In a study aimed at correlating sensory analysis and chemical analysis in order to classify the quality of vanilla extracts, Hoffman et al. (2005) identified 14 compounds that were detected in almost all the extracts studied (55 samples in total) and contributed positively or negatively to the aroma and flavor.

Acetic acid ethyl ester, hexanoic ethyl ester, octanoic ethyl ester, nonanoic ethyl ester, and hexanal ethyl acetal (Figure 12.3) are highly correlated with the “age-related compounds” criterion; 4-hydroxy benzyl ethyl ether, vanillyl ethyl ether, and acetaldehyde ethyl acetal (Figure 12.3) are highly correlated with the “rummy/resinous” criterion; and p-hydroxybenzaldehyde and vanillin (Figure 12.3) are highly correlated with the “vanillin” criterion. All of these compounds are therefore associated with positive criteria, whereas p-hydroxybenzoic acid, vanillic acid, guaiacol, and nonanoic acid (Figure 12.3) are highly correlated with the “smoky/phenolic” criterion, in other words, a negative descriptor.

FIGURE 12.3 Chemical structures of some aroma-active compounds detected in cured vanilla beans.

Finally, less volatile molecules should be mentioned, which are consequently involved in the quality of the flavor rather than the aroma, and are the subject of recent publications (Gatfield et al., 2006; Schwarz and Hofmann, 2009). Seven molecules (Figure 12.4), including divanillin, were identified in cured vanilla and in extracts, and are involved in the velvety mouth-coating sensation. Divanillin, for example, was found at a concentration of around 170 ppm in Madagascan vanilla (Gatfield et al., 2006). These molecules are mostly the products of condensation between two phenolic compounds.

FIGURE 12.4 Chemical structures of compounds involved in the velvety mouth-coating sensation identified in cured vanilla beans.

As mentioned in the previous section, the most important compounds in the volatile fraction, both quantitatively and qualitatively, have an aromatic ring and are derived from the phenylpropanoid pathway.

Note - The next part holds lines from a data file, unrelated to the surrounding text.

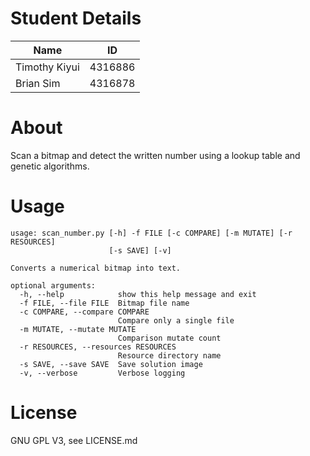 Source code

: Student Details 
===============
|Name            | ID        |
|----------------|-----------|
|Timothy Kiyui   | 4316886   |
|Brian Sim       | 4316878   |

About
=====
Scan a bitmap and detect the written number
using a lookup table and genetic algorithms.

Usage 
=====
```
usage: scan_number.py [-h] -f FILE [-c COMPARE] [-m MUTATE] [-r RESOURCES]
                      [-s SAVE] [-v]

Converts a numerical bitmap into text.

optional arguments:
  -h, --help            show this help message and exit
  -f FILE, --file FILE  Bitmap file name
  -c COMPARE, --compare COMPARE
                        Compare only a single file
  -m MUTATE, --mutate MUTATE
                        Comparison mutate count
  -r RESOURCES, --resources RESOURCES
                        Resource directory name
  -s SAVE, --save SAVE  Save solution image
  -v, --verbose         Verbose logging
```

License 
=======
GNU GPL V3, see LICENSE.md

Many of them are also found in the green fruit in the form of glycosides—in other words, bound by a glycosidic bond (such as O-glycoside) to one or several sugar groups—and have no olfactory properties.

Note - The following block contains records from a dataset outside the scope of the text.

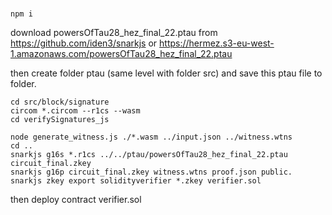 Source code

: # 
```
npm i
```

download powersOfTau28_hez_final_22.ptau from https://github.com/iden3/snarkjs or https://hermez.s3-eu-west-1.amazonaws.com/powersOfTau28_hez_final_22.ptau 

then create folder ptau (same level with folder src) and save this ptau file to folder.

```
cd src/block/signature
circom *.circom --r1cs --wasm
cd verifySignatures_js

node generate_witness.js ./*.wasm ../input.json ../witness.wtns
cd ..
snarkjs g16s *.r1cs ../../ptau/powersOfTau28_hez_final_22.ptau  circuit_final.zkey
snarkjs g16p circuit_final.zkey witness.wtns proof.json public.
snarkjs zkey export solidityverifier *.zkey verifier.sol
```
then deploy contract verifier.sol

Historically, the presence of glucosylated aroma precursors in the green vanilla bean was long suspected. After much debate (Lecomte, 1901, 1913; Goris, 1924), it was established that “vanilloside” (glucovanillin) was the direct precursor of vanillin, and that three other precursors also existed, but in smaller quantities. Different publications describe the attempts made to isolate and identify them (Goris, 1947; Janot, 1954). These are glucosides of vanillyl alcohol (“vanilloloside”), of protocatechuic aldehyde (3,4-dihydroxy benzaldehyde), and of an unidentified ester (Figure 12.5).

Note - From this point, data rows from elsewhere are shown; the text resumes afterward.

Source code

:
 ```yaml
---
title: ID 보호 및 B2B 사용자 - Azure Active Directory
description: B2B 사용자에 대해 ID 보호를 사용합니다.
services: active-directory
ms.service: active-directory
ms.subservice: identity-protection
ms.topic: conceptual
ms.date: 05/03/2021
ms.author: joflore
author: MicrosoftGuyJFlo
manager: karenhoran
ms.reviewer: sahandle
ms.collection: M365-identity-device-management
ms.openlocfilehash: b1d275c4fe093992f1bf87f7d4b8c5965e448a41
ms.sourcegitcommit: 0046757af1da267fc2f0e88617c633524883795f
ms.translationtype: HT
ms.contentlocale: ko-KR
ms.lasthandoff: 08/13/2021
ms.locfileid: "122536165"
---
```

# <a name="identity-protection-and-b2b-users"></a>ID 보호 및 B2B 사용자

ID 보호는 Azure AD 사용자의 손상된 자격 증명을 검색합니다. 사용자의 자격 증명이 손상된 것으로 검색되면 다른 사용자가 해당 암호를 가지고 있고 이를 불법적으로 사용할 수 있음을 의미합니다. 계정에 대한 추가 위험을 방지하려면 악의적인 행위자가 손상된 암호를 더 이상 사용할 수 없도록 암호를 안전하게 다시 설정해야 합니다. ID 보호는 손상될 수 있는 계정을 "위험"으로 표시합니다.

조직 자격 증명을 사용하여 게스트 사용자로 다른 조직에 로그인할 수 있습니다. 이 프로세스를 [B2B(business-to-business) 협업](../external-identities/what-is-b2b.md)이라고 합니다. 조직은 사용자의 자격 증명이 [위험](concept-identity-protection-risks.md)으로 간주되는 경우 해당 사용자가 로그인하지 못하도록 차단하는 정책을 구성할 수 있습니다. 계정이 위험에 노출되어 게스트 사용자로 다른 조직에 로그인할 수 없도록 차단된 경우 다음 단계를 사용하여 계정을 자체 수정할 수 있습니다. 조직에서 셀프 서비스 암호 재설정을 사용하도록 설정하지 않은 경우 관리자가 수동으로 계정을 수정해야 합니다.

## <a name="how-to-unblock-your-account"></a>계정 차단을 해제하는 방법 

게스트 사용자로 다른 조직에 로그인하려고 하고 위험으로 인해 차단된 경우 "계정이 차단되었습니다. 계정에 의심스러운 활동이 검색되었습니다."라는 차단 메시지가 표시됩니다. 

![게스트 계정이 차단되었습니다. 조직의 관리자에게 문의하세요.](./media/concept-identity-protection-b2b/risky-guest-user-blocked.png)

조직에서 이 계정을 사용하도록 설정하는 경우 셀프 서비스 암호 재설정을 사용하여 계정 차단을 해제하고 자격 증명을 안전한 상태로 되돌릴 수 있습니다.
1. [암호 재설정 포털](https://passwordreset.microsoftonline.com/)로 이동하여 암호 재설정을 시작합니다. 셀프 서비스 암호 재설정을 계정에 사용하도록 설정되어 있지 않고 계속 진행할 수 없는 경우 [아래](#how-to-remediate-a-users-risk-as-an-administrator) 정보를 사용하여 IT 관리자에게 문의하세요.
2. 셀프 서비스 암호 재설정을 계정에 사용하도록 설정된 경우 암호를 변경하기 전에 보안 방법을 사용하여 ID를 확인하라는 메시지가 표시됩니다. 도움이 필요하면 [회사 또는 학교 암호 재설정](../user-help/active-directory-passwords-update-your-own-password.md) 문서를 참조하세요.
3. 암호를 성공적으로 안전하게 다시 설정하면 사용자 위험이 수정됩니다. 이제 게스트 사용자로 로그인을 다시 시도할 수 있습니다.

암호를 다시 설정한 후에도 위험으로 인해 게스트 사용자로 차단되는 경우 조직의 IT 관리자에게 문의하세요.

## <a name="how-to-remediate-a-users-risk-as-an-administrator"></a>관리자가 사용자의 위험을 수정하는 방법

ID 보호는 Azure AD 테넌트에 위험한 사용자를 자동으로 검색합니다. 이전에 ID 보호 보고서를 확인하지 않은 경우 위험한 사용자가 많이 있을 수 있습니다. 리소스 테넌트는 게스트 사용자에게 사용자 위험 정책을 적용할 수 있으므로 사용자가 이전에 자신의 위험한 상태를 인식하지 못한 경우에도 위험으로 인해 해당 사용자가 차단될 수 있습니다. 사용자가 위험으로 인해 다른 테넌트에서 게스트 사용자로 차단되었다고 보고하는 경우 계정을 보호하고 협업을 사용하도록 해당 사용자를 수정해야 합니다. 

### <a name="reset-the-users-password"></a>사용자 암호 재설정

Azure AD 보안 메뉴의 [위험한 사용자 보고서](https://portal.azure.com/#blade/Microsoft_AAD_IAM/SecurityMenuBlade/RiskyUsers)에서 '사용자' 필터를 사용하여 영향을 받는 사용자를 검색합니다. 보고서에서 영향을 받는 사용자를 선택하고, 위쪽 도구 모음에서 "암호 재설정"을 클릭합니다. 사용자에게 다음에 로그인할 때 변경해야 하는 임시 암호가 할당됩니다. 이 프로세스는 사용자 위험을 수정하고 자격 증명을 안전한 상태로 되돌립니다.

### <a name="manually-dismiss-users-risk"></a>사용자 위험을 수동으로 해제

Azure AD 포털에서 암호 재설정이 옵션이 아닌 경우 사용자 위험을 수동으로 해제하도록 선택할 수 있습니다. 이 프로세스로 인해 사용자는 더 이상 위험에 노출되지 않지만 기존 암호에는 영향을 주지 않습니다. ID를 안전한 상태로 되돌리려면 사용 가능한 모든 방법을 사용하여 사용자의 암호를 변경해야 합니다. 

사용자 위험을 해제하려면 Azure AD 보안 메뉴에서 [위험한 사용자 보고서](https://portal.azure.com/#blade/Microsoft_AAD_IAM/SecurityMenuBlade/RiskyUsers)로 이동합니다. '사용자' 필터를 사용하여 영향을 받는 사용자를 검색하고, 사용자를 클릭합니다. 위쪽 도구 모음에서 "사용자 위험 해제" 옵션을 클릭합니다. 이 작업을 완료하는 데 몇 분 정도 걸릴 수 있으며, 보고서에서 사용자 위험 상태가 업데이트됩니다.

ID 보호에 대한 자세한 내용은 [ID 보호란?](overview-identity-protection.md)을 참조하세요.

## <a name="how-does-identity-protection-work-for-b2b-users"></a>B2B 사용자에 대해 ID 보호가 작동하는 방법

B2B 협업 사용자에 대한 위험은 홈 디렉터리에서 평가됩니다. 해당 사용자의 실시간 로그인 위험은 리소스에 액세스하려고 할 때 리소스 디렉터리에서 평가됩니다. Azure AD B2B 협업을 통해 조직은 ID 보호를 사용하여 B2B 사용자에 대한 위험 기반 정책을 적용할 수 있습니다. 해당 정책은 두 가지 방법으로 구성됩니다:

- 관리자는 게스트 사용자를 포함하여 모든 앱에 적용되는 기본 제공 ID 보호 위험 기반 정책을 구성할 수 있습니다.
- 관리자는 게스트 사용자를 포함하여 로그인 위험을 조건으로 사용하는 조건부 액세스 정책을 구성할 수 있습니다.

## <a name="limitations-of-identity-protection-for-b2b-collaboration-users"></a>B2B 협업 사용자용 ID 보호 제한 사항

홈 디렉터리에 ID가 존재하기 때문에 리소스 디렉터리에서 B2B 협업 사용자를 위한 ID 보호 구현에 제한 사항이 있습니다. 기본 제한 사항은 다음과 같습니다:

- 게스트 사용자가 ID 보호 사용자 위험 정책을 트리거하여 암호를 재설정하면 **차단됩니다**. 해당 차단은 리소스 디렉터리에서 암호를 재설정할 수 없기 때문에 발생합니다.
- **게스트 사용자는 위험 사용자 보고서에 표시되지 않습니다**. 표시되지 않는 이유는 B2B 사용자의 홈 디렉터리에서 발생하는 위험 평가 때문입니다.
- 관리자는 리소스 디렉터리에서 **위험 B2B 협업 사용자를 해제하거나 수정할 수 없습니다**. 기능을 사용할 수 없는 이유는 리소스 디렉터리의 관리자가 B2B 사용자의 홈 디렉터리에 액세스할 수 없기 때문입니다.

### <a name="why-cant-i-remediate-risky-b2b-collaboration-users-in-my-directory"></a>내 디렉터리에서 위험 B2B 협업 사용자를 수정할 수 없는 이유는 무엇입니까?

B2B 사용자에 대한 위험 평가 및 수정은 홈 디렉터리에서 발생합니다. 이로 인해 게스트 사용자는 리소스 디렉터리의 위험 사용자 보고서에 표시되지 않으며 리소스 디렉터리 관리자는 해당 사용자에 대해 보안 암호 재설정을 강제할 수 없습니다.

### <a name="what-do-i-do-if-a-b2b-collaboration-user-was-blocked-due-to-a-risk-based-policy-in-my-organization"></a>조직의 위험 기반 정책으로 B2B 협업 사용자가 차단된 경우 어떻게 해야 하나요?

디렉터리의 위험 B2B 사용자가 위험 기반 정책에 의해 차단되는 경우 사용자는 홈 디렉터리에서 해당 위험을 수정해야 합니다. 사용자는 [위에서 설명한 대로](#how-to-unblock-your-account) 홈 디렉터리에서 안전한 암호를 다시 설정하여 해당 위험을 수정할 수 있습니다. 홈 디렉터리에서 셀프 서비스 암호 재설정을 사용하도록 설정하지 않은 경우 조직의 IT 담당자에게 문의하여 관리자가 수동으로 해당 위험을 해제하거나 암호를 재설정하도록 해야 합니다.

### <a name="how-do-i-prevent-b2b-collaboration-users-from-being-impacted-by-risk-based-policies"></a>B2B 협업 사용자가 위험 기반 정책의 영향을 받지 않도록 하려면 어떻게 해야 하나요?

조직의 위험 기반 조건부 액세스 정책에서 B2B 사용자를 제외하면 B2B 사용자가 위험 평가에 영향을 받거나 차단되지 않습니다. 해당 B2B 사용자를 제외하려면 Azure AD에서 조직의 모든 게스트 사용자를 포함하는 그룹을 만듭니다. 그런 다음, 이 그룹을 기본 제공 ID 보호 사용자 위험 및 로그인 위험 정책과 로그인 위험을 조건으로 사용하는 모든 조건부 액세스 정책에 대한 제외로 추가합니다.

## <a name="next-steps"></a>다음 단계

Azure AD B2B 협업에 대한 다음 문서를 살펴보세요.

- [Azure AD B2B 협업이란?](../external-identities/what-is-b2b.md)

More recently, glucosides of vanillin, p-hydroxybenzaldehyde, p-hydroxybenzoic acid, and vanillic acid (Figure 12.5) were identified in the green bean (V. planifolia origin Comoros, Réunion, Madagascar, Indonesia), using modern analytical techniques (Leong et al., 1989a,b; Leong, 1991). Moreover, glucose seems to be the major sugar, since the acid hydrolysis of a prepurified extract of vanilla glycosides followed by an acetylation assay makes it possible to obtain around 20% glucose, 1% mannose, and traces of rhamnose (percentage expressed in relation to initial dry matter).